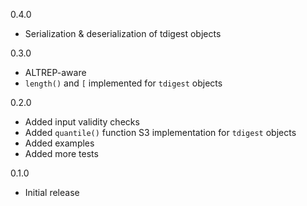 0.4.0
* Serialization & deserialization of tdigest objects

0.3.0
* ALTREP-aware
* `length()` and `[` implemented for `tdigest` objects

0.2.0
* Added input validity checks
* Added `quantile()` function S3 implementation for `tdigest` objects
* Added examples
* Added more tests

0.1.0 
* Initial release

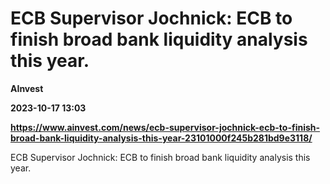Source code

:# ECB Supervisor Jochnick: ECB to finish broad bank liquidity analysis this year.
**AInvest**

**2023-10-17 13:03**

**https://www.ainvest.com/news/ecb-supervisor-jochnick-ecb-to-finish-broad-bank-liquidity-analysis-this-year-23101000f245b281bd9e3118/**

ECB Supervisor Jochnick: ECB to finish broad bank liquidity analysis this year.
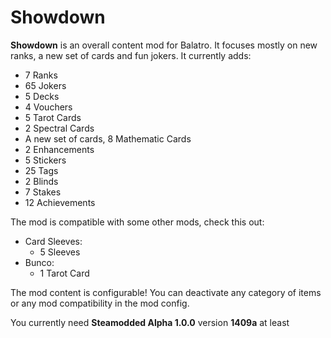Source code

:# Showdown

**Showdown** is an overall content mod for Balatro. It focuses mostly on new ranks, a new set of cards and fun jokers. It currently adds:
- 7 Ranks
- 65 Jokers
- 5 Decks
- 4 Vouchers
- 5 Tarot Cards
- 2 Spectral Cards
- A new set of cards, 8 Mathematic Cards
- 2 Enhancements
- 5 Stickers
- 25 Tags
- 2 Blinds
- 7 Stakes
- 12 Achievements

The mod is compatible with some other mods, check this out:
- Card Sleeves:
  - 5 Sleeves
- Bunco:
  - 1 Tarot Card

The mod content is configurable! You can deactivate any category of items or any mod compatibility in the mod config.

You currently need **Steamodded Alpha 1.0.0** version **1409a** at least
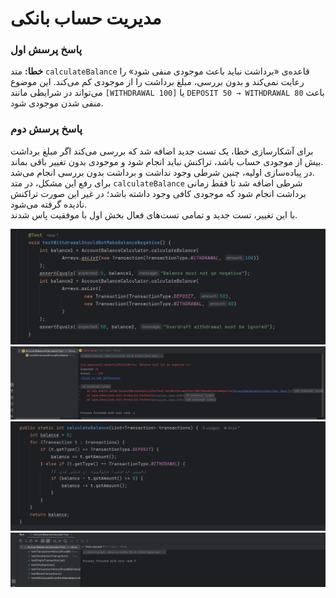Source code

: # مدیریت حساب بانکی

### پاسخ پرسش اول
**خطا:** متد `calculateBalance` قاعده‌ی «برداشت نباید باعث موجودی منفی شود» را رعایت نمی‌کند و بدون بررسی، مبلغ برداشت را از موجودی کم می‌کند. این موضوع می‌تواند در شرایطی مانند `[WITHDRAWAL 100]` یا `DEPOSIT 50 → WITHDRAWAL 80` باعث منفی شدن موجودی شود.  

### پاسخ پرسش دوم
برای آشکارسازی خطا، یک تست جدید اضافه شد که بررسی می‌کند اگر مبلغ برداشت بیش از موجودی حساب باشد، تراکنش نباید انجام شود و موجودی بدون تغییر باقی بماند.  
در پیاده‌سازی اولیه، چنین شرطی وجود نداشت و برداشت بدون بررسی انجام می‌شد.  
برای رفع این مشکل، در متد `calculateBalance` شرطی اضافه شد تا فقط زمانی برداشت انجام شود که موجودی کافی وجود داشته باشد؛ در غیر این صورت تراکنش نادیده گرفته می‌شود.  
با این تغییر، تست جدید و تمامی تست‌های فعال بخش اول با موفقیت پاس شدند.

![img.png](img.png)
![img_1.png](img_1.png)
![img_2.png](img_2.png)
![img_3.png](img_3.png)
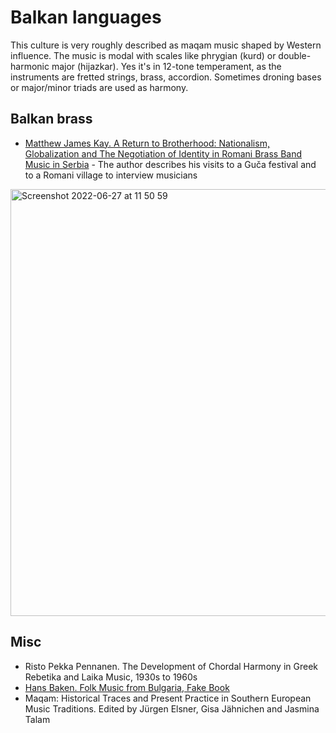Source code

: # Balkan languages

This culture is very roughly described as maqam music shaped by Western influence. The music is modal with scales like phrygian (kurd) or double-harmonic major (hijazkar). Yes it's in 12-tone temperament, as the instruments are fretted strings, brass, accordion. Sometimes droning bases or major/minor triads are used as harmony.

## Balkan brass

- [Matthew James Kay. A Return to Brotherhood: Nationalism, Globalization and The Negotiation of Identity in Romani Brass Band Music in Serbia](https://d.lib.msu.edu/etd/47911/datastream/OBJ/view) - The author describes his visits to a Guča festival and to a Romani village to interview musicians

<img width="683" alt="Screenshot 2022-06-27 at 11 50 59" src="https://user-images.githubusercontent.com/1491908/175868701-372d0698-26c0-453f-8886-3e4974b7f105.png">

## Misc

- Risto Pekka Pennanen. The Development of Chordal Harmony in Greek Rebetika and Laika Music, 1930s to 1960s
- [Hans Baken. Folk Music from Bulgaria, Fake Book](https://hjj.home.xs4all.nl/Bladmuziek/Fakebook_Bulgarian_Music.pdf)
- Maqam: Historical Traces and Present Practice in Southern European Music Traditions. Edited by Jürgen Elsner, Gisa Jähnichen and Jasmina Talam
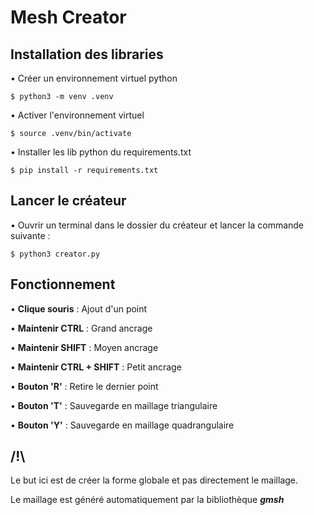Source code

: # Mesh Creator

## Installation des libraries
• Créer un environnement virtuel python

``$ python3 -m venv .venv``

• Activer l'environnement virtuel

``$ source .venv/bin/activate``

• Installer les lib python du requirements.txt

``$ pip install -r requirements.txt``

## Lancer le créateur
• Ouvrir un terminal dans le dossier du créateur et lancer la commande suivante :

``$ python3 creator.py``

## Fonctionnement
• **Clique souris** : Ajout d'un point

• **Maintenir CTRL** : Grand ancrage

• **Maintenir SHIFT** : Moyen ancrage

• **Maintenir CTRL + SHIFT** : Petit ancrage

• **Bouton 'R'** : Retire le dernier point

• **Bouton 'T'** : Sauvegarde en maillage triangulaire

• **Bouton 'Y'** : Sauvegarde en maillage quadrangulaire

## /!\
Le but ici est de créer la forme globale et pas directement le maillage. 

Le maillage est généré automatiquement par la bibliothèque ***gmsh***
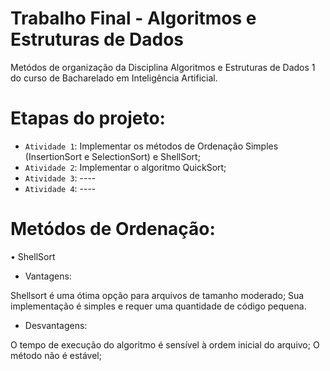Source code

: # Trabalho Final - Algoritmos e Estruturas de Dados

Metódos de organização da Disciplina Algoritmos e Estruturas de Dados 1 do curso de Bacharelado em Inteligência Artificial.

# Etapas do projeto:

- `Atividade 1`: Implementar os métodos de Ordenação Simples (InsertionSort e SelectionSort) e ShellSort;
- `Atividade 2`: Implementar o algoritmo QuickSort;
- `Atividade 3`: ----
- `Atividade 4`: ----

# Metódos de Ordenação:

• ShellSort

- Vantagens:

Shellsort é uma ótima opção para arquivos de tamanho moderado;
Sua implementação é simples e requer uma quantidade de código pequena. 

- Desvantagens:

O tempo de execução do algoritmo é sensível à ordem inicial do arquivo;
O método não é estável;
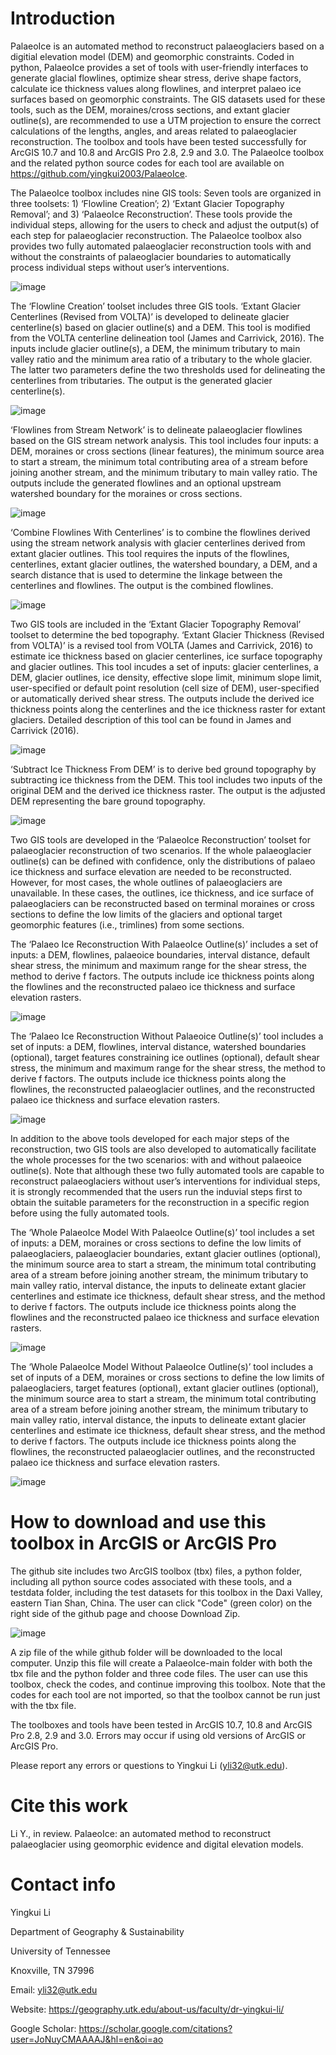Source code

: # Introduction
PalaeoIce is an automated method to reconstruct palaeoglaciers based on a digitial elevation model (DEM) and geomorphic constraints. Coded in python, PalaeoIce provides a set of tools with user-friendly interfaces to generate glacial flowlines, optimize shear stress, derive shape factors, calculate ice thickness values along flowlines, and interpret palaeo ice surfaces based on geomorphic constraints. The GIS datasets used for these tools, such as the DEM, moraines/cross sections, and extant glacier outline(s), are recommended to use a UTM projection to ensure the correct calculations of the lengths, angles, and areas related to palaeoglacier reconstruction. The toolbox and tools have been tested successfully for ArcGIS 10.7 and 10.8 and ArcGIS Pro 2.8,  2.9 and 3.0. The PalaeoIce toolbox and the related python source codes for each tool are available on https://github.com/yingkui2003/PalaeoIce. 

The PalaeoIce toolbox includes nine GIS tools: Seven tools are organized in three toolsets: 1) ‘Flowline Creation’; 2) ‘Extant Glacier Topography Removal’; and 3) ‘PalaeoIce Reconstruction’. These tools provide the individual steps, allowing for the users to check and adjust the output(s) of each step for palaeoglacier reconstruction. The PalaeoIce toolbox also provides two fully automated palaeoglacier reconstruction tools with and without the constraints of palaeoglacier boundaries to automatically process individual steps without user’s interventions. 

![image](https://user-images.githubusercontent.com/24683137/175660173-3a09a7a6-6e08-4a24-986b-0632af2ce230.png)

The ‘Flowline Creation’ toolset includes three GIS tools. ‘Extant Glacier Centerlines (Revised from VOLTA)’ is developed to delineate glacier centerline(s) based on glacier outline(s) and a DEM. This tool is modified from the VOLTA centerline delineation tool (James and Carrivick, 2016). The inputs include glacier outline(s), a DEM, the minimum tributary to main valley ratio and the minimum area ratio of a tributary to the whole glacier. The latter two parameters define the two thresholds used for delineating the centerlines from tributaries. The output is the generated glacier centerline(s).

![image](https://user-images.githubusercontent.com/24683137/175660330-ed16dd6b-da48-47c9-b681-6fe0274add8c.png)

‘Flowlines from Stream Network’ is to delineate palaeoglacier flowlines based on the GIS stream network analysis. This tool includes four inputs: a DEM, moraines or cross sections (linear features), the minimum source area to start a stream, the minimum total contributing area of a stream before joining another stream, and the minimum tributary to main valley ratio. The outputs include the generated flowlines and an optional upstream watershed boundary for the moraines or cross sections.

![image](https://user-images.githubusercontent.com/24683137/175660463-a99c883b-fec7-40b8-b1e4-745bc141a5f0.png)

‘Combine Flowlines With Centerlines’ is to combine the flowlines derived using the stream network analysis with glacier centerlines derived from extant glacier outlines. This tool requires the inputs of the flowlines, centerlines, extant glacier outlines, the watershed boundary, a DEM, and a search distance that is used to determine the linkage between the centerlines and flowlines. The output is the combined flowlines.

![image](https://user-images.githubusercontent.com/24683137/175660590-5934ee1f-69ba-484c-81a6-c336ae1dc45f.png)

Two GIS tools are included in the ‘Extant Glacier Topography Removal’ toolset to determine the bed topography. ‘Extant Glacier Thickness (Revised from VOLTA)’ is a revised tool from VOLTA (James and Carrivick, 2016) to estimate ice thickness based on glacier centerlines, ice surface topography and glacier outlines. This tool incudes a set of inputs: glacier centerlines, a DEM, glacier outlines, ice density, effective slope limit, minimum slope limit, user-specified or default point resolution (cell size of DEM), user-specified or automatically derived shear stress. The outputs include the derived ice thickness points along the centerlines and the ice thickness raster for extant glaciers. Detailed description of this tool can be found in James and Carrivick (2016).

![image](https://user-images.githubusercontent.com/24683137/175660729-02d2a0de-0abc-46c4-8e81-cfb6dfda1059.png)

‘Subtract Ice Thickness From DEM’ is to derive bed ground topography by subtracting ice thickness from the DEM. This tool includes two inputs of the original DEM and the derived ice thickness raster. The output is the adjusted DEM representing the bare ground topography.

![image](https://user-images.githubusercontent.com/24683137/175660815-70aeec3f-7c28-4236-8dc6-4bb3ae4665a7.png)
 
Two GIS tools are developed in the ‘PalaeoIce Reconstruction’ toolset for palaeoglacier reconstruction of two scenarios. If the whole palaeoglacier outline(s) can be defined with confidence, only the distributions of palaeo ice thickness and surface elevation are needed to be reconstructed. However, for most cases, the whole outlines of palaeoglaciers are unavailable. In these cases, the outlines, ice thickness, and ice surface of palaeoglaciers can be reconstructed based on terminal moraines or cross sections to define the low limits of the glaciers and optional target geomorphic features (i.e., trimlines) from some sections. 

The ‘Palaeo Ice Reconstruction With PalaeoIce Outline(s)’ includes a set of inputs: a DEM, flowlines, palaeoice boundaries, interval distance, default shear stress, the minimum and maximum range for the shear stress, the method to derive f factors. The outputs include ice thickness points along the flowlines and the reconstructed palaeo ice thickness and surface elevation rasters.

![image](https://user-images.githubusercontent.com/24683137/175660988-db73a388-b03f-481c-8052-7bca27dd9881.png)

The ‘Palaeo Ice Reconstruction Without Palaeoice Outline(s)’ tool includes a set of inputs: a DEM, flowlines, interval distance, watershed boundaries (optional), target features constraining ice outlines (optional), default shear stress, the minimum and maximum range for the shear stress, the method to derive f factors. The outputs include ice thickness points along the flowlines, the reconstructed palaeoglacier outlines, and the reconstructed palaeo ice thickness and surface elevation rasters. 

![image](https://user-images.githubusercontent.com/24683137/175661073-e69fc83a-6475-48d3-a0f9-804194bffbfc.png)

In addition to the above tools developed for each major steps of the reconstruction, two GIS tools are also developed to automatically facilitate the whole processes for the two scenarios: with and without palaeoice outline(s). Note that although these two fully automated tools are capable to reconstruct palaeoglaciers without user’s interventions for individual steps, it is strongly recommended that the users run the induvial steps first to obtain the suitable parameters for the reconstruction in a specific region before using the fully automated tools.

The ‘Whole PalaeoIce Model With PalaeoIce Outline(s)’ tool includes a set of inputs: a DEM, moraines or cross sections to define the low limits of palaeoglaciers, palaeoglacier boundaries, extant glacier outlines (optional), the minimum source area to start a stream, the minimum total contributing area of a stream before joining another stream, the minimum tributary to main valley ratio, interval distance, the inputs to delineate extant glacier centerlines and estimate ice thickness, default shear stress, and the method to derive f factors. The outputs include ice thickness points along the flowlines and the reconstructed palaeo ice thickness and surface elevation rasters.

![image](https://user-images.githubusercontent.com/24683137/175661206-7168114c-4e00-49aa-a8e1-6c7666e213ad.png)
 
The ‘Whole PalaeoIce Model Without PalaeoIce Outline(s)’ tool includes a set of inputs of a DEM, moraines or cross sections to define the low limits of palaeoglaciers, target features (optional), extant glacier outlines (optional), the minimum source area to start a stream, the minimum total contributing area of a stream before joining another stream, the minimum tributary to main valley ratio, interval distance, the inputs to delineate extant glacier centerlines and estimate ice thickness, default shear stress, and the method to derive f factors. The outputs include ice thickness points along the flowlines, the reconstructed palaeoglacier outlines, and the reconstructed palaeo ice thickness and surface elevation rasters. 

![image](https://user-images.githubusercontent.com/24683137/175661270-9b1f1c6b-67a0-4236-9a4c-395a620fe86b.png)

# How to download and use this toolbox in ArcGIS or ArcGIS Pro
The github site includes two ArcGIS toolbox (tbx) files, a python folder, including all python source codes associated with these tools, and a testdata folder, including the test datasets for this toolbox in the Daxi Valley, eastern Tian Shan, China. The user can click "Code" (green color) on the right side of the github page and choose Download Zip.

![image](https://user-images.githubusercontent.com/24683137/175660065-06f763f9-580d-4f6a-8020-d19fd7620ac2.png)

A zip file of the while github folder will be downloaded to the local computer. Unzip this file will create a PalaeoIce-main folder with both the tbx file and the python folder and three code files. The user can use this toolbox, check the codes, and continue improving this toolbox. Note that the codes for each tool are not imported, so that the toolbox cannot be run just with the tbx file.

The toolboxes and tools have been tested in ArcGIS 10.7, 10.8 and ArcGIS Pro 2.8, 2.9 and 3.0. Errors may occur if using old versions of ArcGIS or ArcGIS Pro. 

Please report any errors or questions to Yingkui Li (yli32@utk.edu).

# Cite this work
Li Y., in review. PalaeoIce: an automated method to reconstruct palaeoglacier using geomorphic evidence and digital elevation models.

# Contact info
Yingkui Li

Department of Geography & Sustainability

University of Tennessee

Knoxville, TN 37996

Email: yli32@utk.edu

Website: https://geography.utk.edu/about-us/faculty/dr-yingkui-li/

Google Scholar: https://scholar.google.com/citations?user=JoNuyCMAAAAJ&hl=en&oi=ao
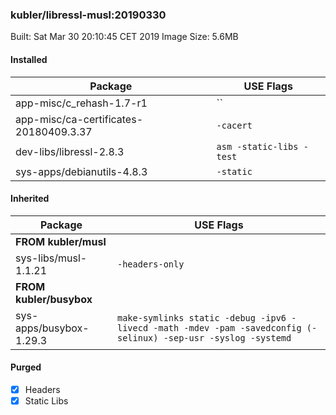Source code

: ### kubler/libressl-musl:20190330

Built: Sat Mar 30 20:10:45 CET 2019
Image Size: 5.6MB

#### Installed
Package | USE Flags
--------|----------
app-misc/c_rehash-1.7-r1 | ``
app-misc/ca-certificates-20180409.3.37 | `-cacert`
dev-libs/libressl-2.8.3 | `asm -static-libs -test`
sys-apps/debianutils-4.8.3 | `-static`
#### Inherited
Package | USE Flags
--------|----------
**FROM kubler/musl** |
sys-libs/musl-1.1.21 | `-headers-only`
**FROM kubler/busybox** |
sys-apps/busybox-1.29.3 | `make-symlinks static -debug -ipv6 -livecd -math -mdev -pam -savedconfig (-selinux) -sep-usr -syslog -systemd`
#### Purged
- [x] Headers
- [x] Static Libs
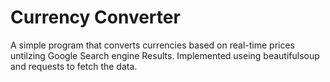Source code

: # Currency Converter 
A simple program that converts currencies based on real-time prices untilzing Google Search engine Results.
Implemented useing beautifulsoup and requests to fetch the data.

+ + + +

• [INSTRUCTIONS TO FOLLOW] Everything in the material above from the line that has "# Mesh Creator" through the line that has "Ouvrir un terminal" must be duplicated exactly, with no other lines given.

• [ANSWER TO THIS TASK]
: # Mesh Creator

## Installation des libraries
• Créer un environnement virtuel python

``$ python3 -m venv .venv``

• Activer l'environnement virtuel

``$ source .venv/bin/activate``

• Installer les lib python du requirements.txt

``$ pip install -r requirements.txt``

## Lancer le créateur
• Ouvrir un terminal dans le dossier du créateur et lancer la commande suivante :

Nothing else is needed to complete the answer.